Before writing anything, find the line that contains "Public awareness of", then retype the entries below exactly from their first line through that one, without pictures.

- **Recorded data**
* * * * *

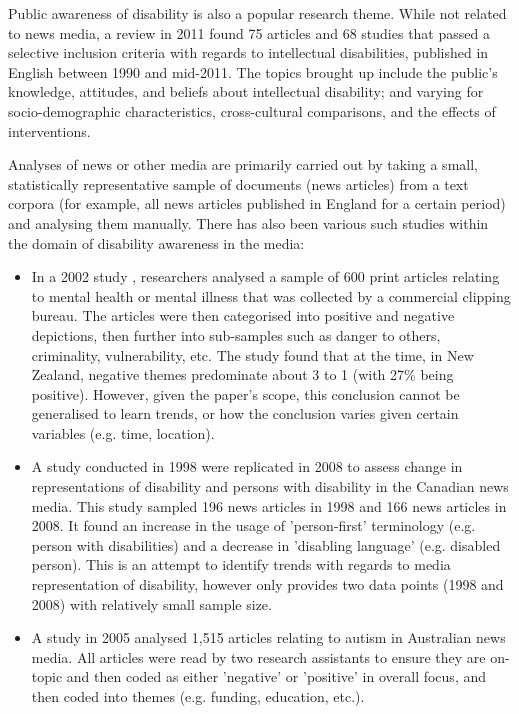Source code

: \documentclass{report}
\begin{document}
Public awareness of disability is also a popular research theme.
While not related to news media, a review in 2011 \cite{scior2011public} found 75 articles and 68 studies that passed a selective inclusion criteria with regards to intellectual disabilities, published in English between 1990 and mid-2011.
The topics brought up include the public's knowledge, attitudes, and beliefs about intellectual disability; and varying for socio-demographic characteristics, cross-cultural comparisons, and the effects of interventions.

Analyses of news or other media are primarily carried out by taking a small, statistically representative sample of documents (news articles) from a text corpora (for example, all news articles published in England for a certain period) and analysing them manually. There has also been various such studies within the domain of disability awareness in the media:
\begin{itemize}
	\item In a 2002 study \cite{coverdale2002depictions}, researchers analysed a sample of 600 print articles relating to mental health or mental illness that was collected by a commercial clipping bureau.
		The articles were then categorised into positive and negative depictions, then further into sub-samples such as danger to others, criminality, vulnerability, etc.
		The study found that at the time, in New Zealand, negative themes predominate about 3 to 1 (with 27\% being positive).
		However, given the paper's scope, this conclusion cannot be generalised to learn trends, or how the conclusion varies given certain variables (e.g. time, location).
	\item A study conducted in 1998 \cite{gold1999media} were replicated in 2008 \cite{devotta2013representations} to assess change in representations of disability and persons with disability in the Canadian news media.
		This study sampled 196 news articles in 1998 and 166 news articles in 2008.
		It found an increase in the usage of 'person-first' terminology (e.g. person with disabilities) and a decrease in 'disabling language' (e.g. disabled person). %
		This is an attempt to identify trends with regards to media representation of disability, however only provides two data points (1998 and 2008) with relatively small sample size.
	\item A study in 2005 \cite{jones2009representations} analysed 1,515 articles relating to autism in Australian news media.
		All articles were read by two research assistants to ensure they are on-topic and then coded as either 'negative' or 'positive' in overall focus, and then coded into themes (e.g. funding, education, etc.).
\end{itemize}
\end{document}
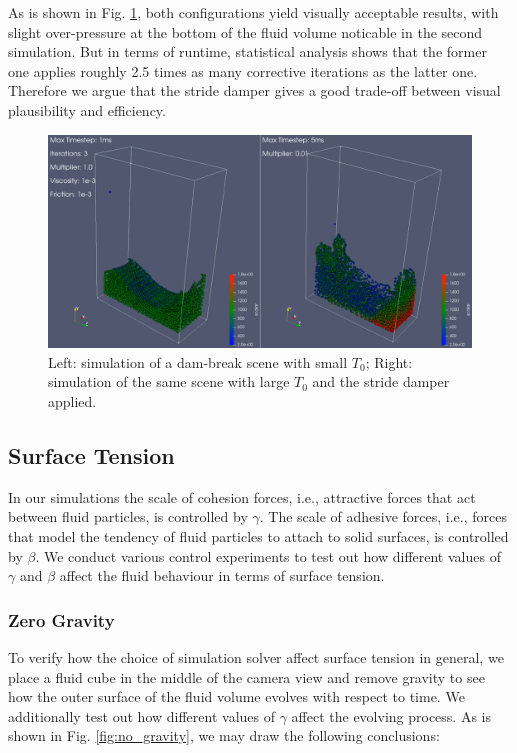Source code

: \documentclass[
	11pt, 
	DIV10,
	ngerman,
	a4paper, 
	oneside, 
	headings=normal, 
	captions=tableheading,
	final, 
	numbers=noenddot
]{scrartcl}
\begin{document}
As is shown in Fig. \ref{fig:strideDamper}, both configurations yield visually acceptable results, with slight over-pressure at the bottom of the fluid volume noticable in the second simulation. But in terms of runtime, statistical analysis shows that the former one applies roughly 2.5 times as many corrective iterations as the latter one. Therefore we argue that the stride damper gives a good trade-off between visual plausibility and efficiency.

\begin{figure}[h]
    \centering
    \includegraphics[width=.6\textwidth]{pics/pbf_stride_damper.png}
    \caption{Left: simulation of a dam-break scene with small $ T_{0} $; Right: simulation of the same scene with large $ T_{0} $ and the stride damper applied.}
    \label{fig:strideDamper}
\end{figure}

\subsection{Surface Tension}

In our simulations the scale of cohesion forces, i.e., attractive forces that act between fluid particles, is controlled by $ \gamma $. The scale of adhesive forces, i.e., forces that model the tendency of fluid particles to attach to solid surfaces, is controlled by $ \beta $. We conduct various control experiments to test out how different values of $ \gamma $ and $ \beta $ affect the fluid behaviour in terms of surface tension.

\subsubsection{Zero Gravity}

To verify how the choice of simulation solver affect surface tension in general, we place a fluid cube in the middle of the camera view and remove gravity to see how the outer surface of the fluid volume evolves with respect to time. We additionally test out how different values of $ \gamma $ affect the evolving process. As is shown in Fig. \ref{fig:no_gravity}, we may draw the following conclusions:
\end{document}

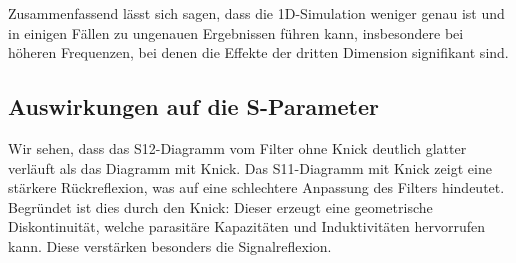 Zusammenfassend lässt sich sagen, dass die 1D-Simulation weniger genau ist und in einigen Fällen zu ungenauen Ergebnissen führen kann, insbesondere bei höheren Frequenzen, bei denen die Effekte der dritten Dimension signifikant sind.

\subsection{Auswirkungen auf die S-Parameter}
Wir sehen, dass das S12-Diagramm vom Filter ohne Knick deutlich glatter verläuft als das Diagramm mit Knick.
Das S11-Diagramm mit Knick zeigt eine stärkere Rückreflexion, was auf eine schlechtere Anpassung des Filters
hindeutet.
Begründet ist dies durch den Knick: Dieser erzeugt eine geometrische Diskontinuität, welche parasitäre Kapazitäten und Induktivitäten hervorrufen kann.
Diese verstärken besonders die Signalreflexion.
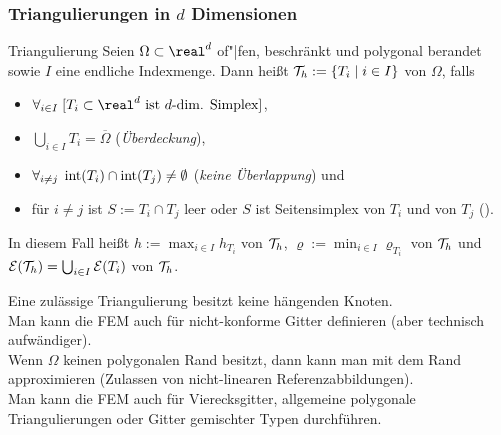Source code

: \pagebreak

\subsubsection{%
    Triangulierungen in \texorpdfstring{$d$}{d} Dimensionen%
}

\begin{Def}{Triangulierung}
    Seien $\Omega \subset \real^d$ of"|fen, beschränkt und polygonal berandet sowie
    $I$ eine endliche Indexmenge.
    Dann heißt $\mathcal{T}_h := \{T_i \;|\; i \in I\}$ 
    von $\Omega$, falls
    \begin{itemize}
        \item
        $\forall_{i \in I}\; [\text{$T_i \subset \real^d$ ist $d$-dim. Simplex}]$,
        
        \item
        $\bigcup_{i \in I} T_i = \overline{\Omega}$
        (\emph{Überdeckung}),
        
        \item
        $\forall_{i \not= j}\; \operatorname{int}(T_i) \cap \operatorname{int}(T_j) \not= \emptyset$
        (\emph{keine Überlappung}) und
        
        \item
        für $i \not= j$ ist $S := T_i \cap T_j$
        leer oder $S$ ist Seitensimplex von $T_i$ und von $T_j$
        ().
    \end{itemize}
    In diesem Fall heißt
    $h := \max_{i \in I} h_{T_i}$  von $\mathcal{T}_h$,
    $\varrho := \min_{i \in I} \varrho_{T_i}$  von $\mathcal{T}_h$ und
    $\mathcal{E}(\mathcal{T}_h) = \bigcup_{i \in I} \mathcal{E}(T_i)$  von $\mathcal{T}_h$.
\end{Def}

\begin{Bem}
    Eine zulässige Triangulierung besitzt keine hängenden Knoten.\\
    Man kann die FEM auch für nicht-konforme Gitter definieren (aber technisch aufwändiger).\\
    Wenn $\Omega$ keinen polygonalen Rand besitzt, dann kann man mit
     dem Rand approximieren
    (Zulassen von nicht-linearen Referenzabbildungen).\\
    Man kann die FEM auch für Vierecksgitter, allgemeine polygonale Triangulierungen
    oder Gitter gemischter Typen durchführen.
\end{Bem}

* * * * *

- **RESULT OF THIS TASK**
Source code

: \documentclass{report}
\begin{document}
Public awareness of disability is also a popular research theme.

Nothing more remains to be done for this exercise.